New York Times wants credit card companies to manage our lives
The New York Times published and article titled How Banks Could Control Gun Sales if Washington Won’t.
In the aftermath of the school shooting in Parkland, Fla., that killed 17 students and staff members — and at a time when Washington shows little interest in limiting the sales of assault weapons — there’s a real opportunity for the business community to fill the void and prove that all that talk about moral responsibility isn’t hollow.
Here’s an idea.
What if the finance industry — credit card companies like Visa, Mastercard and American Express; credit card processors like First Data; and banks like JPMorgan Chase and Wells Fargo — were to effectively set new rules for the sales of guns in America?
The author didn’t know that back in 2016, Wells Fargo actually did that to Hogue. PayPal and Square did the same thing.
PayPal, Square, Stripe and Apple Pay announced years ago that they would not allow their services to be used for the sale of firearms.
“We do not believe permitting the sale of firearms on our platform is consistent with our values or in the best interests of our customers,” a spokesman for Square told me.
Now the author wants the rest of the banking industry to do the same.
If Mastercard were to do the same, assault weapons would be eliminated from virtually every firearms store in America because otherwise the sellers would be cut off from the credit card system
There is precedent for credit card issuers to ban the purchase of completely legal products.

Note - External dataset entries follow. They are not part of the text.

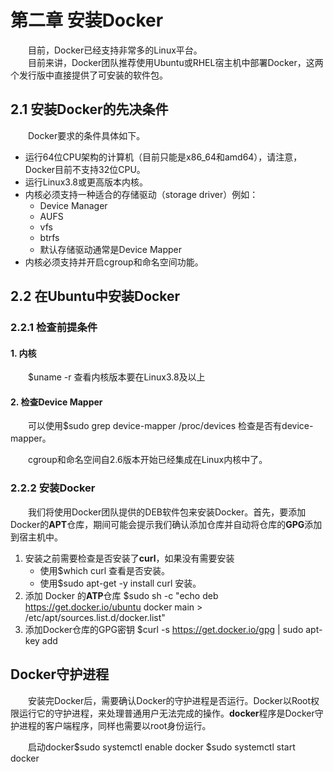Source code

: # 第二章 安装Docker
&emsp;&emsp;目前，Docker已经支持非常多的Linux平台。  
&emsp;&emsp;目前来讲，Docker团队推荐使用Ubuntu或RHEL宿主机中部署Docker，这两个发行版中直接提供了可安装的软件包。

## 2.1 安装Docker的先决条件
&emsp;&emsp;Docker要求的条件具体如下。
* 运行64位CPU架构的计算机（目前只能是x86_64和amd64），请注意，Docker目前不支持32位CPU。
* 运行Linux3.8或更高版本内核。
* 内核必须支持一种适合的存储驱动（storage driver）例如：  
    - Device Manager
    - AUFS
    - vfs
    - btrfs
    - 默认存储驱动通常是Device Mapper
* 内核必须支持并开启cgroup和命名空间功能。

## 2.2 在Ubuntu中安装Docker
### 2.2.1 检查前提条件
#### 1. 内核
&emsp;&emsp;$uname -r 查看内核版本要在Linux3.8及以上

#### 2. 检查Device Mapper
&emsp;&emsp;可以使用$sudo grep device-mapper /proc/devices 检查是否有device-mapper。

&emsp;&emsp;cgroup和命名空间自2.6版本开始已经集成在Linux内核中了。

### 2.2.2 安装Docker
&emsp;&emsp;我们将使用Docker团队提供的DEB软件包来安装Docker。首先，要添加Docker的**APT**仓库，期间可能会提示我们确认添加仓库并自动将仓库的**GPG**添加到宿主机中。

1. 安装之前需要检查是否安装了**curl**，如果没有需要安装
    - 使用$which curl 查看是否安装。
    - 使用$sudo apt-get -y install curl 安装。
2. 添加 Docker 的**ATP**仓库 $sudo sh -c "echo deb https://get.docker.io/ubuntu docker main > /etc/apt/sources.list.d/docker.list"
3. 添加Docker仓库的GPG密钥 $curl -s https://get.docker.io/gpg | sudo apt-key add 

## Docker守护进程
&emsp;&emsp;安装完Docker后，需要确认Docker的守护进程是否运行。Docker以Root权限运行它的守护进程，来处理普通用户无法完成的操作。**docker**程序是Docker守护进程的客户端程序，同样也需要以root身份运行。

&emsp;&emsp;启动docker$sudo systemctl enable docker $sudo systemctl start docker

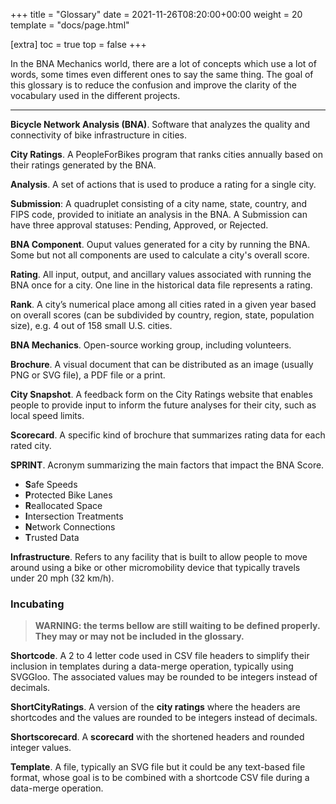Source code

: +++
title = "Glossary"
date = 2021-11-26T08:20:00+00:00
weight = 20
template = "docs/page.html"

[extra]
toc = true
top = false
+++

In the BNA Mechanics world, there are a lot of concepts which use a lot of
words, some times even different ones to say the same thing. The goal of this
glossary is to reduce the confusion and improve the clarity of the vocabulary
used in the different projects.

---

**Bicycle Network Analysis (BNA)**. Software that analyzes the quality and connectivity of bike infrastructure in cities.

**City Ratings**. A PeopleForBikes program that ranks cities annually based on their ratings generated by the BNA.

**Analysis**. A set of actions that is used to produce a rating for a single city.

**Submission**: A quadruplet consisting of a city name, state, country, and FIPS code, provided to initiate an analysis in the BNA. A Submission can have three approval statuses: Pending, Approved, or Rejected.

**BNA Component**. Ouput values generated for a city by running the BNA. Some but not all components are used to calculate a city's overall score. 

**Rating**. All input, output, and ancillary values associated with running the BNA once for a city. One line in the historical data file represents a rating.

**Rank**. A city’s numerical place among all cities rated in a given year based on overall scores (can be subdivided by country, region, state, population size), e.g. 4 out of 158 small U.S. cities.

**BNA Mechanics**. Open-source working group, including volunteers.

**Brochure**. A visual document that can be distributed as an image (usually PNG
or SVG file), a PDF file or a print.

**City Snapshot**. A feedback form on the City Ratings website that enables
people to provide input to inform the future analyses for their city, such as
local speed limits.

**Scorecard**. A specific kind of brochure that summarizes rating data for
each rated city.

**SPRINT**. Acronym summarizing the main factors that impact the BNA Score.

- **S**afe Speeds
- **P**rotected Bike Lanes
- **R**eallocated Space
- **I**ntersection Treatments
- **N**etwork Connections
- **T**rusted Data

**Infrastructure**. Refers to any facility that is built to allow people to move
around using a bike or other micromobility device that typically travels under
20 mph (32 km/h).

### Incubating

> **WARNING: the terms bellow are still waiting to be defined properly. They may
> or may not be included in the glossary.**

**Shortcode**. A 2 to 4 letter code used in CSV file headers to simplify their
inclusion in templates during a data-merge operation, typically using SVGGloo.
The associated values may be rounded to be integers instead of decimals.

**ShortCityRatings**. A version of the **city ratings** where the headers are
shortcodes and the values are rounded to be integers instead of decimals.

**Shortscorecard**. A **scorecard** with the shortened headers and rounded
integer values.

**Template**. A file, typically an SVG file but it could be any text-based file
format, whose goal is to be combined with a shortcode CSV file during a
data-merge operation.
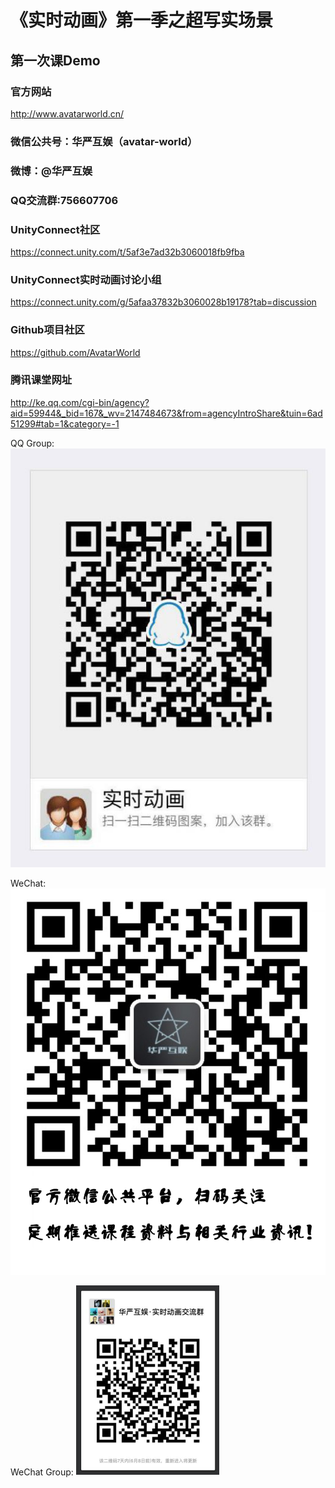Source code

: # 《实时动画》第一季之超写实场景

## 第一次课Demo

### 官方网站

http://www.avatarworld.cn/

### 微信公共号：华严互娱（avatar-world）

### 微博：@华严互娱

### QQ交流群:756607706

### UnityConnect社区

https://connect.unity.com/t/5af3e7ad32b3060018fb9fba

### UnityConnect实时动画讨论小组

https://connect.unity.com/g/5afaa37832b3060028b19178?tab=discussion

### Github项目社区

https://github.com/AvatarWorld

### 腾讯课堂网址

http://ke.qq.com/cgi-bin/agency?aid=59944&_bid=167&_wv=2147484673&from=agencyIntroShare&tuin=6ad51299#tab=1&category=-1


QQ Group: ![QQ Group][qq]

WeChat: ![WeChat][wechat]

WeChat Group: ![WeChat Group][wechatgroup]

[qq]: https://github.com/AvatarWorld/Scene_Tutorial_001/blob/master/Files/QQGroup.png "QQ Group"

[wechat]: https://github.com/AvatarWorld/Scene_Tutorial_001/blob/master/Files/WeChat.png "公众号"

[wechatgroup]: https://github.com/AvatarWorld/Scene_Tutorial_001/blob/master/Files/WeChat_Group.png "微信群"

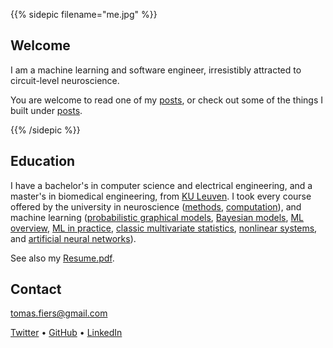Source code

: ---
---


{{% sidepic filename="me.jpg" %}}

## Welcome

I am a machine learning and software engineer, irresistibly attracted to
circuit-level neuroscience.

You are welcome to read one of my [posts](/posts), or check out some
of the things I built under [posts](/posts).

{{% /sidepic %}}



## Education

I have a bachelor's in computer science and electrical engineering, and a
master's in biomedical engineering, from [KU Leuven](https://www.kuleuven.be/english/).
I took every course offered by the university in neuroscience
([methods](https://onderwijsaanbod.kuleuven.be//2017/syllabi/e/G0U76AE.htm),
[computation](https://onderwijsaanbod.kuleuven.be/syllabi/e/H02B3AE.htm)),
and machine learning
([probabilistic graphical models](https://onderwijsaanbod.kuleuven.be/syllabi/e/H02D2AE.htm),
[Bayesian models](https://onderwijsaanbod.kuleuven.be/syllabi/v/e/H05M9AE.htm),
[ML overview](https://onderwijsaanbod.kuleuven.be/syllabi/e/H02C1AE.htm),
[ML in practice](https://onderwijsaanbod.kuleuven.be/syllabi/e/H0T25AE.htm),
[classic multivariate statistics](https://onderwijsaanbod.kuleuven.be/syllabi/v/e/G0O00AE.htm),
[nonlinear systems](https://onderwijsaanbod.kuleuven.be/syllabi/v/e/H0S11AE.htm),
and [artificial neural networks](https://onderwijsaanbod.kuleuven.be/syllabi/e/H03V7BE.htm)).

See also my [Resume.pdf](/content/CV.pdf).



## Contact

[tomas.fiers@gmail.com](mailto:tomas.fiers@gmail.com)

[Twitter](https://twitter.com/TomasFiers) •
[GitHub](https://github.com/tfiers) •
[LinkedIn](https://www.linkedin.com/in/tomasfiers/)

Just this month, JPMorgan Chase, Citigroup and Bank of America banned the use of their cards to buy Bitcoin and other cryptocurrencies.
To be clear: Those three banks won’t let you use your credit card to buy Bitcoin, but they will happily let you use it to buy an AR-15-style semiautomatic rifle — the same kind of gun used in mass shootings in Parkland; Newtown, Conn.; San Bernardino, Calif.; Las Vegas; and Sutherland Springs, Tex.
Bitcoin is used in the international trade of drugs, guns, contraband, even human slaves. This is very different than the legal purchase of a legal product in the US. To equate a crypto-currency used to fund terrorism and in money laundering with buying a rifle at Cabela’s is morally repugnant.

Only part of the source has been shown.